Why doctors must ask MS patients about domestic violence

Neurology

Geir O'Rourke

By Geir O'Rourke

9 Jun 2026

Up to 63% of people with multiple sclerosis have experienced domestic violence, yet a survey found zero documented cases in the medical records of the same clinic where 38% of patients reported it.

That gap between lived experience and clinical detection sat at the heart of a viewpoint published online this month in JAMA Neurology [link here], by researchers from the University of Melbourne, UNSW Sydney, Murdoch University, and the University of Leeds.

The authors estimated that 1.8 million of the 2.9 million people with MS worldwide may have experienced domestic violence, spanning financial, psychological, physical, sexual, and coercive forms.

People with MS faced a convergence of risk factors rarely seen in other patient groups, the authors argued, noting MS onset typically occurred between ages 20 and 40, with a female predominance, and young women faced the highest baseline risk of domestic violence. A disability diagnosis itself doubled that risk. Social isolation, reduced employment, financial dependency, poverty, and reliance on informal caregivers compounded the vulnerability further, they wrote.

The authors noted that domestic violence in this population had been associated with worse fatigue, depression, neuropsychological impairment, and elevated pro-inflammatory cytokines, though they cautioned that prospective data remained sparse.

They also highlighted a problem of clinical detection. The authors cited a retrospective study examining medical records from a single MS clinic that found no documented cases of domestic violence among female patients, while a concurrent survey of a separate group of female patients from the same clinic found 38% had experienced domestic violence, with 15% reporting an incident within the previous year.

Many clinicians lacked basic knowledge of what constituted domestic violence, its prevalence in this population, and what indicators to look for, the authors said, adding they also lacked knowledge of disability-inclusive local services and protocols. Vicarious trauma was an additional concern, the authors noted, particularly for clinicians with lived experience of domestic violence.

Common clinical indicators in the general population included unexplained injuries (especially facial), chronic pain, and traumatic brain injury, they wrote. Frequent consultations, repeated cancellations without clear explanation, or the presence of an overly controlling companion were also warning signs.

The authors argued that neurology clinicians were well positioned to detect and respond to domestic violence, given their regular, ongoing contact with patients. They proposed a five-step clinical framework summarised under the acronym AWARE: Allow disclosure safely, Witness and validate, Assess immediate risk, Respond, and Evidence.

Practically, the authors said that meant routinely asking simple questions such as “how are things at home?” while ensuring the patient was alone, using professional interpreters where needed, assessing barriers to escape including mobility and access to resources, creating safety plans with accessible transport and refuge options, and documenting all disclosures carefully, sharing information only according to local safeguarding policies.

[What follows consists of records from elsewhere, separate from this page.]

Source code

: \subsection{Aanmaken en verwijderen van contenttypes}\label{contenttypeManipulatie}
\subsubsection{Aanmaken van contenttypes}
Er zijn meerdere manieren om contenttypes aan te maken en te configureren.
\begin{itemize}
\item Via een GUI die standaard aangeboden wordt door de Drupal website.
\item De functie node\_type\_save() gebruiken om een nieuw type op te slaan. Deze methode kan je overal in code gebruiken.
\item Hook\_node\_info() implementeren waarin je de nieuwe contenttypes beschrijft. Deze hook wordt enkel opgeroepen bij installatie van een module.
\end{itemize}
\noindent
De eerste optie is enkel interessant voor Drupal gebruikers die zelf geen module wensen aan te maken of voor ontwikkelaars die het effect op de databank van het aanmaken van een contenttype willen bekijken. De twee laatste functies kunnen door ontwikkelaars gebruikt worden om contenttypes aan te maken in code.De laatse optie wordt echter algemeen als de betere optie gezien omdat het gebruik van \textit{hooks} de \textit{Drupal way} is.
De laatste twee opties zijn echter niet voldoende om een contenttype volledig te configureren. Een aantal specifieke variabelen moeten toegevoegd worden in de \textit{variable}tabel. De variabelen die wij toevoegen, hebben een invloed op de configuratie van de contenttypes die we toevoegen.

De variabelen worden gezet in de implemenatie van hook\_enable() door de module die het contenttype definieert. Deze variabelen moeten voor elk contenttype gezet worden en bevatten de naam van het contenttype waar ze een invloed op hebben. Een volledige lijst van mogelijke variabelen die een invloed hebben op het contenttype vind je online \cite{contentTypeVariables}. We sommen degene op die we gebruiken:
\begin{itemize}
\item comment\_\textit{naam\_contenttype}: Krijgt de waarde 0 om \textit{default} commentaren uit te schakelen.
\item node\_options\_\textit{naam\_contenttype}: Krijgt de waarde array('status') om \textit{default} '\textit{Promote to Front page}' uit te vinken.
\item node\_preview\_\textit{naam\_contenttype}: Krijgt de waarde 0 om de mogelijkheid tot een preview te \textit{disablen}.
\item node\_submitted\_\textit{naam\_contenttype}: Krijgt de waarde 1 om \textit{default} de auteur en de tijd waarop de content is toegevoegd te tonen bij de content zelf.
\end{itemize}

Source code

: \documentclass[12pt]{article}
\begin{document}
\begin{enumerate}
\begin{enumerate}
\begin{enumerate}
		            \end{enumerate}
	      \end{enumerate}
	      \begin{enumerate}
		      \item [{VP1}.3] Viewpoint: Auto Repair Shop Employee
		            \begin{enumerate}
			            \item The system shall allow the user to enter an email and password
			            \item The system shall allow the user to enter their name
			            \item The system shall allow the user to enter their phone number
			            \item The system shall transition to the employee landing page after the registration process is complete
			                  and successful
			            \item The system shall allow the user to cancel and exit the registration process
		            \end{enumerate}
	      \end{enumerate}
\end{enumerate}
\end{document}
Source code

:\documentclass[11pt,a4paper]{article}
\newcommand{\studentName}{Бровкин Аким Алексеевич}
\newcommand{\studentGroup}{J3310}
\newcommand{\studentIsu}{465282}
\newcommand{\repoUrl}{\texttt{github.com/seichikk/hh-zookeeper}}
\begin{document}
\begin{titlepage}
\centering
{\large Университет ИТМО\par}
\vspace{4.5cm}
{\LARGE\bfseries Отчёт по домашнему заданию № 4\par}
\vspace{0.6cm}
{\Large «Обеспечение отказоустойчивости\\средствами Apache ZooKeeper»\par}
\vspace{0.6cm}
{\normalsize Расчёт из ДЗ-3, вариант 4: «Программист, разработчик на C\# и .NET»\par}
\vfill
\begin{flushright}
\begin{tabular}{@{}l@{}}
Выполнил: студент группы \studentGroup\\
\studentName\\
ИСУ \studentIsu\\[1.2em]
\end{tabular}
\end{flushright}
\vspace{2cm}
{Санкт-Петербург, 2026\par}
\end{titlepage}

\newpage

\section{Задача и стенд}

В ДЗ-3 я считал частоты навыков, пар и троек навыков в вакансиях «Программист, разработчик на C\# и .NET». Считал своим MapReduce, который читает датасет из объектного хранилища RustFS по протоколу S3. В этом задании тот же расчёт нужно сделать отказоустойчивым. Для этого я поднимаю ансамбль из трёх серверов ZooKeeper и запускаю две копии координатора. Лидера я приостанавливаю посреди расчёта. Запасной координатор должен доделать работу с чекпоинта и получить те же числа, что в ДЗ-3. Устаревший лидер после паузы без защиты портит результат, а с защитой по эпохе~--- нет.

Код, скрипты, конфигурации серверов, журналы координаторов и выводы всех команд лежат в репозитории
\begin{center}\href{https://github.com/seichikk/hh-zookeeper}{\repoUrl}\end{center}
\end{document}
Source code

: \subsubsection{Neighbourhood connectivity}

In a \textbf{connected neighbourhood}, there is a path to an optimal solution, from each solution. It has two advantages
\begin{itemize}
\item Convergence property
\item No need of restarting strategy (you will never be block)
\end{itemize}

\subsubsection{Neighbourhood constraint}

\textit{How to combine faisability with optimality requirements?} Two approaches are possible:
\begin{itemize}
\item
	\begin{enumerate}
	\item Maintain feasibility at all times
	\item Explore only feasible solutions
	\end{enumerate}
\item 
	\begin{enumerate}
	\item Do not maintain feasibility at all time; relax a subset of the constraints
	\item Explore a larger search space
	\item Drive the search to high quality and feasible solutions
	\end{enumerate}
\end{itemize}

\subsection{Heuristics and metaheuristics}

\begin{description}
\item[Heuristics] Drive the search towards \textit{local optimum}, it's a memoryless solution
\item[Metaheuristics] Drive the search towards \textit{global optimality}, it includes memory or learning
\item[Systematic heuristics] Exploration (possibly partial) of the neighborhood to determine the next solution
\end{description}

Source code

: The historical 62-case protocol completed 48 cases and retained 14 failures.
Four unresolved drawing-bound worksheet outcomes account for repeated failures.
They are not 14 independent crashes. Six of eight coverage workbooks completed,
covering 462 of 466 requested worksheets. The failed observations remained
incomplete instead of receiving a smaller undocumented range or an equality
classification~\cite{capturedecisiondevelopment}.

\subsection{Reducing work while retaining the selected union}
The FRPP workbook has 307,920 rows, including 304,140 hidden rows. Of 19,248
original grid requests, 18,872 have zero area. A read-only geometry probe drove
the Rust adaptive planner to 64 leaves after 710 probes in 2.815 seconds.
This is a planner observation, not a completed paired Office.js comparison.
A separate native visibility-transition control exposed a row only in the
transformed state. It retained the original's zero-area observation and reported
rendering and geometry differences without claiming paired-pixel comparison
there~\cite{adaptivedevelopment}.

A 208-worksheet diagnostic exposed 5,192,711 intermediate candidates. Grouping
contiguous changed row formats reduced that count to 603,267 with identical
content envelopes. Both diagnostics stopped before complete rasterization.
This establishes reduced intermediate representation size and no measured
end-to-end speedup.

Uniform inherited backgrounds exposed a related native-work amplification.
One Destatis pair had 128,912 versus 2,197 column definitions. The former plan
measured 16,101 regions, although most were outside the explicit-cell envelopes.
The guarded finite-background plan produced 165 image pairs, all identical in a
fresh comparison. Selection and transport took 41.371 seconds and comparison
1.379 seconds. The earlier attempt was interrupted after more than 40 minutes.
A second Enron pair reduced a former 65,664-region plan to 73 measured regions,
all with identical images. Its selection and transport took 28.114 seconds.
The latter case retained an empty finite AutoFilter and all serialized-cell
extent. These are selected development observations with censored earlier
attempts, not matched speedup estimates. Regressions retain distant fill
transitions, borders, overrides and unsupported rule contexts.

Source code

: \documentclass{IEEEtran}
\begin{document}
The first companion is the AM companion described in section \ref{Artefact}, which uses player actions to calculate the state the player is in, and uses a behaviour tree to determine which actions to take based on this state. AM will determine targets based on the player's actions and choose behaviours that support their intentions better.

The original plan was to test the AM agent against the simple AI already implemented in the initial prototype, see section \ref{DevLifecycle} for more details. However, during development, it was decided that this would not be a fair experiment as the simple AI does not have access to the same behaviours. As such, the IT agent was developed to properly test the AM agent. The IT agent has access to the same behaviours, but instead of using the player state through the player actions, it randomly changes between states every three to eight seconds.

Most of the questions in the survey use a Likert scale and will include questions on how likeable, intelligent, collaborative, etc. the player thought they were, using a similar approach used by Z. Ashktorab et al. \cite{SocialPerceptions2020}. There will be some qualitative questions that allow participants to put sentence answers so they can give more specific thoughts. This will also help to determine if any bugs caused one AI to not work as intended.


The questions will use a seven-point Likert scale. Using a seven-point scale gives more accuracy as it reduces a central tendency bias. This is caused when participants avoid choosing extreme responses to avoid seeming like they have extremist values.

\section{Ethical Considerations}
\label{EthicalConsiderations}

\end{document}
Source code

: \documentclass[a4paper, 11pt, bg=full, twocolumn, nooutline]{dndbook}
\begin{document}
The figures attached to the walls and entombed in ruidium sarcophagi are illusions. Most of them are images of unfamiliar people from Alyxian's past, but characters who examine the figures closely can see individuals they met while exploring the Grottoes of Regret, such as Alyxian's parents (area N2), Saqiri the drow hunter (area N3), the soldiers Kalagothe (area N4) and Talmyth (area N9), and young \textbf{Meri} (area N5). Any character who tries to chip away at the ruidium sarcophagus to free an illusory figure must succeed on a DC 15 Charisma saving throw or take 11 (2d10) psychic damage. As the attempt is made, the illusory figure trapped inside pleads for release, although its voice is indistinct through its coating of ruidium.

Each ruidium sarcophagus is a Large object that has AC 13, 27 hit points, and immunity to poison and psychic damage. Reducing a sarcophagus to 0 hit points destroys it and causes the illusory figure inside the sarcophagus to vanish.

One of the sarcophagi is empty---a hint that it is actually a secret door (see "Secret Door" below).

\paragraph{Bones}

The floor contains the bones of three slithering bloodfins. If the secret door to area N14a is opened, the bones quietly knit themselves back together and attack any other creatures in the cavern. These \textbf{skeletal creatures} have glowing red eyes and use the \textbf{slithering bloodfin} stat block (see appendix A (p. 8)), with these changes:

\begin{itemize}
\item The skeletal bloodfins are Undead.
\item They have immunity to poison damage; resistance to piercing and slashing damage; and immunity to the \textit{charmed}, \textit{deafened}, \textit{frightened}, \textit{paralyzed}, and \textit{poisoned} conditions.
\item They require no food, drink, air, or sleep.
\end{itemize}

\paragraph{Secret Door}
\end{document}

The authors acknowledged the research base had limitations. Studies had used different definitions of domestic violence, different scales, and different timeframes, limiting comparisons. Most research had focused on women, with little data on men or gender-diverse people with MS, or on the intersection of domestic violence with other social determinants.

The viewpoint called for standardised, best-practice assessment tools across future studies, inclusion of the lived experiences of people with MS in research design, and evaluation of both universal and targeted screening strategies in high-risk populations.